Developing new stores or file formats
- FileStore defines file storage (s3, google-storage, local files, sftp, etc)
- StoreReader defines file storage reader(writer) for finding lists of files, and opening files.
- FileHandler Defines Registry to create handler for converting a file from
StoreReader
into aFileScanner
that iterates rows of this file. Also extracts info from filepath, ie often folders serve as "columns" or "tables" in the virtual table.- FileScanner File Row Reading, how to transform contents of file into qlbridge.Message for use in query engine. Currently CSV, Json types.
Similar To
Similar to the federated BigQuery engine
that can query avro, csv files (or BigTable) or prestodb.
But with focus on hacking in your own sources or file formats, encryption, etc.

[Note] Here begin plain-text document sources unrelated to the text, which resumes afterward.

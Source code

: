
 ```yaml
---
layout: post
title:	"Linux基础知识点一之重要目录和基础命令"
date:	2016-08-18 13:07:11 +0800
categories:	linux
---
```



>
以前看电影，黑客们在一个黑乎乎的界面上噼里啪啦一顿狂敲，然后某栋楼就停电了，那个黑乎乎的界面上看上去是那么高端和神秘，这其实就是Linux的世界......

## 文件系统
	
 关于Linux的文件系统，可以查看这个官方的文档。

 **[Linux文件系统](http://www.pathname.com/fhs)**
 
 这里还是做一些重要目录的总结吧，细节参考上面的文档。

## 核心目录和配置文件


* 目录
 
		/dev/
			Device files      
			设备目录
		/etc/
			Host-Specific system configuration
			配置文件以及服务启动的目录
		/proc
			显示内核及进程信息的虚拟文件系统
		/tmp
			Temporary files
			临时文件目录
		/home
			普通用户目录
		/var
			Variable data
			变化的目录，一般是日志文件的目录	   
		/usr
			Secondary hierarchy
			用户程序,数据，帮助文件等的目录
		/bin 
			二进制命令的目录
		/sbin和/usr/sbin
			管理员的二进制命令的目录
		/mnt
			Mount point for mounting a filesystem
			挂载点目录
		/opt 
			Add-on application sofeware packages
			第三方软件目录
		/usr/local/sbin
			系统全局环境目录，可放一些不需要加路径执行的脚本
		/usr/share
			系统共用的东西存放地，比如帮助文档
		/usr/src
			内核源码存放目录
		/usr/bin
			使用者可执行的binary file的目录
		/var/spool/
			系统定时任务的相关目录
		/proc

We are going to create a CSV database
of Baseball data from
http://seanlahman.com/baseball-archive/statistics/
# download files to local /tmp
mkdir -p /tmp/baseball
cd /tmp/baseball
curl -Ls http://seanlahman.com/files/database/baseballdatabank-2017.1.zip > bball.zip
unzip bball.zip
mv baseball*/core/*.csv .
rm bball.zip
rm -rf baseballdatabank-*
# run a docker container locally
docker run -e "LOGGING=debug" --rm -it -p 4000:4000 \
-v /tmp/baseball:/tmp/baseball \
gcr.io/dataux-io/dataux:latest
In another Console open Mysql:
# connect to the docker container you just started
mysql -h 127.0.0.1 -P4000
-- Now create a new Source
CREATE source baseball WITH {
"type":"cloudstore",
"schema":"baseball",
"settings" : {
"type": "localfs",
"format": "csv",
"path": "baseball/",
"localpath": "/tmp"
}
};
show databases;
use baseball;
show tables;
describe appearances
select count(*) from appearances;
select * from appearances limit 10;
This is similar to above, but will use Google Cloud Storage instead of local file drives. If you are running inside of Google Cloud the performance off of Cloud Storage is amazing, much, much faster than you would expect.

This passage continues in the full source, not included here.